═══ Record excerpts ═══

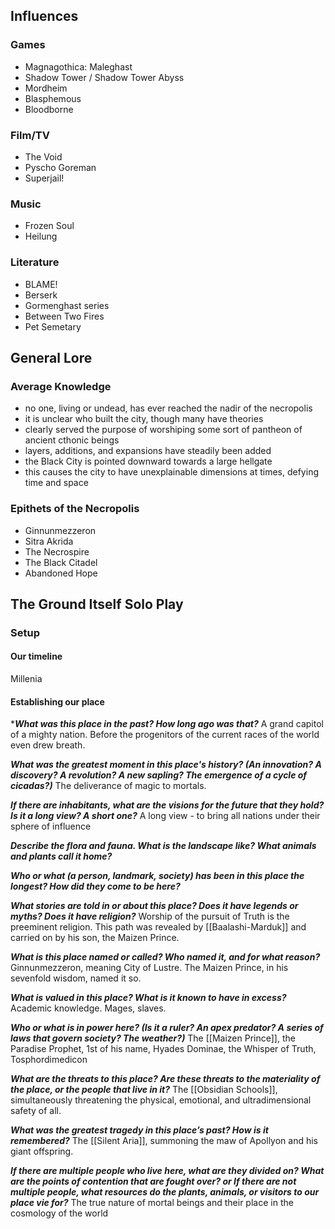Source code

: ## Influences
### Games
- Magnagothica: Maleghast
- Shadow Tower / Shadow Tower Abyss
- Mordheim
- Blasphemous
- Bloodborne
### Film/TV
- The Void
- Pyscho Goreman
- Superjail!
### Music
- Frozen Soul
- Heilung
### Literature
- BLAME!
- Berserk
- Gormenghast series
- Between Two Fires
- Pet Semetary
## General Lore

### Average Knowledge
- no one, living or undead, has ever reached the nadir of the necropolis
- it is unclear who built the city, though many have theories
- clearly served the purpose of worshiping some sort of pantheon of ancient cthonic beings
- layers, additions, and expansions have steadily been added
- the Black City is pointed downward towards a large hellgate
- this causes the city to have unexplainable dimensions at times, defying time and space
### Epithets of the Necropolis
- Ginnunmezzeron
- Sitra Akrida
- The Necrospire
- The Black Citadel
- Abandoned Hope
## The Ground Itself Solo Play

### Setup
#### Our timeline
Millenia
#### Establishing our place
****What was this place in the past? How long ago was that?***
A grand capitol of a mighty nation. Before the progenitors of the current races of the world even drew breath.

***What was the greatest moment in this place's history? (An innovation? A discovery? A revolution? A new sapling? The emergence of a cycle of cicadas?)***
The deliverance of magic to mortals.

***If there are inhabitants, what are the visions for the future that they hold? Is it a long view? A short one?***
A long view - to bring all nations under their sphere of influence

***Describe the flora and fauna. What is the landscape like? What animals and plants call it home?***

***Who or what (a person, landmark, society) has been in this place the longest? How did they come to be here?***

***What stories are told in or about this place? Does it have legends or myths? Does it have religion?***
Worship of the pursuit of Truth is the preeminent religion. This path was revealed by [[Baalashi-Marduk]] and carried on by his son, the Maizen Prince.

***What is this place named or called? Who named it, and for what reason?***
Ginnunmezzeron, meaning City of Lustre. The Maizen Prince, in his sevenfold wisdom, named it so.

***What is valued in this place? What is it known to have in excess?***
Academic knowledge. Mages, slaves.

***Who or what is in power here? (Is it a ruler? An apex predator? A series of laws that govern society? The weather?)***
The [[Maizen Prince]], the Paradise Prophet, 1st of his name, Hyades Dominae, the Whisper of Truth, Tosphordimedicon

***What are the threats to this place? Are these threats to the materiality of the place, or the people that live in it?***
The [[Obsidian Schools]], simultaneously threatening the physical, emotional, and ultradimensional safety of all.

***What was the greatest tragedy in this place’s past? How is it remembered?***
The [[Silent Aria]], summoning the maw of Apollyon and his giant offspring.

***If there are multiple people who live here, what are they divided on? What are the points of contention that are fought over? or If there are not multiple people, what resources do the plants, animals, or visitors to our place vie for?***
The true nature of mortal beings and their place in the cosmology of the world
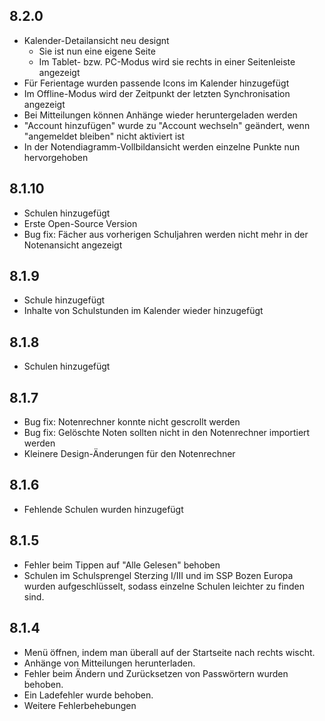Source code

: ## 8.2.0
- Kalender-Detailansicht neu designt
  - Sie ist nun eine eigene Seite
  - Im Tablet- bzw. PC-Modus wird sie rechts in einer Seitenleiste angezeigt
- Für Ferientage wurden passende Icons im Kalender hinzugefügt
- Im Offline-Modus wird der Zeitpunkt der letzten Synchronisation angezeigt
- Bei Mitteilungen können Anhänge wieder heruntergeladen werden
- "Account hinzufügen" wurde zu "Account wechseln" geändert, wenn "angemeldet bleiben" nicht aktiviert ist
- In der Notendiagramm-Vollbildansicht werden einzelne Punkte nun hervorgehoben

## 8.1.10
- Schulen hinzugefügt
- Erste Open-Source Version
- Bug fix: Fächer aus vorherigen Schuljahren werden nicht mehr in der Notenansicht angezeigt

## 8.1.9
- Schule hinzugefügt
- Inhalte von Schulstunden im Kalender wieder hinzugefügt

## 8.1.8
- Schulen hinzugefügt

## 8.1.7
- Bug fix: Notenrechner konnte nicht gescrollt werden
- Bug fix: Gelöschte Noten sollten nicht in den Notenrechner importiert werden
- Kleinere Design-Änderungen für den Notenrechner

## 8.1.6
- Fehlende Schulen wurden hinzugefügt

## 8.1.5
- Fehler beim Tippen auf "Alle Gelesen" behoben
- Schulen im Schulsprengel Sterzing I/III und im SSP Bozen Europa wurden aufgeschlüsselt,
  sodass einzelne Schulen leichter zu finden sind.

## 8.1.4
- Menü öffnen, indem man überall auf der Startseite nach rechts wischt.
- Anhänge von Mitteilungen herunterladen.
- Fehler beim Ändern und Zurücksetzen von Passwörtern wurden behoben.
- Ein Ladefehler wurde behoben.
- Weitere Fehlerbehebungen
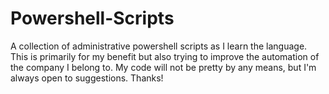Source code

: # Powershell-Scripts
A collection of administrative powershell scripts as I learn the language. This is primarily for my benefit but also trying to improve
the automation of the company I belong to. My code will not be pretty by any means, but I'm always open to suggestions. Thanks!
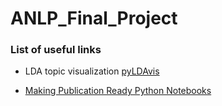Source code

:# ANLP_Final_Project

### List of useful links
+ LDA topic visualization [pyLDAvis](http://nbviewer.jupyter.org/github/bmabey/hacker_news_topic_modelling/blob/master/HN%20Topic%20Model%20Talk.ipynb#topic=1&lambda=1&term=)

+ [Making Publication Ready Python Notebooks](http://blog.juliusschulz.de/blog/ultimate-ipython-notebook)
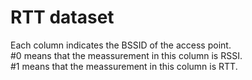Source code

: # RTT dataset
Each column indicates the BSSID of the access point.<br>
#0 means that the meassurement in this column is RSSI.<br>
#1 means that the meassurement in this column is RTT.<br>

═══

▶ _Exercise objective_
What is needed is the listing above, repeated verbatim, without its images.

▶ _Answer section_
Source code

: ## Influences
### Games
- Magnagothica: Maleghast
- Shadow Tower / Shadow Tower Abyss
- Mordheim
- Blasphemous
- Bloodborne
### Film/TV
- The Void
- Pyscho Goreman
- Superjail!
### Music
- Frozen Soul
- Heilung
### Literature
- BLAME!
- Berserk
- Gormenghast series
- Between Two Fires
- Pet Semetary
## General Lore

### Average Knowledge
- no one, living or undead, has ever reached the nadir of the necropolis
- it is unclear who built the city, though many have theories
- clearly served the purpose of worshiping some sort of pantheon of ancient cthonic beings
- layers, additions, and expansions have steadily been added
- the Black City is pointed downward towards a large hellgate
- this causes the city to have unexplainable dimensions at times, defying time and space
### Epithets of the Necropolis
- Ginnunmezzeron
- Sitra Akrida
- The Necrospire
- The Black Citadel
- Abandoned Hope
## The Ground Itself Solo Play

### Setup
#### Our timeline
Millenia
#### Establishing our place
****What was this place in the past? How long ago was that?***
A grand capitol of a mighty nation. Before the progenitors of the current races of the world even drew breath.

***What was the greatest moment in this place's history? (An innovation? A discovery? A revolution? A new sapling? The emergence of a cycle of cicadas?)***
The deliverance of magic to mortals.

***If there are inhabitants, what are the visions for the future that they hold? Is it a long view? A short one?***
A long view - to bring all nations under their sphere of influence

***Describe the flora and fauna. What is the landscape like? What animals and plants call it home?***

***Who or what (a person, landmark, society) has been in this place the longest? How did they come to be here?***

***What stories are told in or about this place? Does it have legends or myths? Does it have religion?***
Worship of the pursuit of Truth is the preeminent religion. This path was revealed by [[Baalashi-Marduk]] and carried on by his son, the Maizen Prince.

***What is this place named or called? Who named it, and for what reason?***
Ginnunmezzeron, meaning City of Lustre. The Maizen Prince, in his sevenfold wisdom, named it so.

***What is valued in this place? What is it known to have in excess?***
Academic knowledge. Mages, slaves.

***Who or what is in power here? (Is it a ruler? An apex predator? A series of laws that govern society? The weather?)***
The [[Maizen Prince]], the Paradise Prophet, 1st of his name, Hyades Dominae, the Whisper of Truth, Tosphordimedicon

***What are the threats to this place? Are these threats to the materiality of the place, or the people that live in it?***
The [[Obsidian Schools]], simultaneously threatening the physical, emotional, and ultradimensional safety of all.

***What was the greatest tragedy in this place’s past? How is it remembered?***
The [[Silent Aria]], summoning the maw of Apollyon and his giant offspring.

***If there are multiple people who live here, what are they divided on? What are the points of contention that are fought over? or If there are not multiple people, what resources do the plants, animals, or visitors to our place vie for?***
The true nature of mortal beings and their place in the cosmology of the world
Source code

: ## 8.2.0
- Kalender-Detailansicht neu designt
  - Sie ist nun eine eigene Seite
  - Im Tablet- bzw. PC-Modus wird sie rechts in einer Seitenleiste angezeigt
- Für Ferientage wurden passende Icons im Kalender hinzugefügt
- Im Offline-Modus wird der Zeitpunkt der letzten Synchronisation angezeigt
- Bei Mitteilungen können Anhänge wieder heruntergeladen werden
- "Account hinzufügen" wurde zu "Account wechseln" geändert, wenn "angemeldet bleiben" nicht aktiviert ist
- In der Notendiagramm-Vollbildansicht werden einzelne Punkte nun hervorgehoben

## 8.1.10
- Schulen hinzugefügt
- Erste Open-Source Version
- Bug fix: Fächer aus vorherigen Schuljahren werden nicht mehr in der Notenansicht angezeigt

## 8.1.9
- Schule hinzugefügt
- Inhalte von Schulstunden im Kalender wieder hinzugefügt

## 8.1.8
- Schulen hinzugefügt

## 8.1.7
- Bug fix: Notenrechner konnte nicht gescrollt werden
- Bug fix: Gelöschte Noten sollten nicht in den Notenrechner importiert werden
- Kleinere Design-Änderungen für den Notenrechner

## 8.1.6
- Fehlende Schulen wurden hinzugefügt

## 8.1.5
- Fehler beim Tippen auf "Alle Gelesen" behoben
- Schulen im Schulsprengel Sterzing I/III und im SSP Bozen Europa wurden aufgeschlüsselt,
  sodass einzelne Schulen leichter zu finden sind.

## 8.1.4
- Menü öffnen, indem man überall auf der Startseite nach rechts wischt.
- Anhänge von Mitteilungen herunterladen.
- Fehler beim Ändern und Zurücksetzen von Passwörtern wurden behoben.
- Ein Ladefehler wurde behoben.
- Weitere Fehlerbehebungen
Source code

: # Powershell-Scripts
A collection of administrative powershell scripts as I learn the language. This is primarily for my benefit but also trying to improve
the automation of the company I belong to. My code will not be pretty by any means, but I'm always open to suggestions. Thanks!
Source code

:# ANLP_Final_Project

### List of useful links
+ LDA topic visualization [pyLDAvis](http://nbviewer.jupyter.org/github/bmabey/hacker_news_topic_modelling/blob/master/HN%20Topic%20Model%20Talk.ipynb#topic=1&lambda=1&term=)

+ [Making Publication Ready Python Notebooks](http://blog.juliusschulz.de/blog/ultimate-ipython-notebook)
Source code

: # RTT dataset
Each column indicates the BSSID of the access point.<br>
#0 means that the meassurement in this column is RSSI.<br>
#1 means that the meassurement in this column is RTT.<br>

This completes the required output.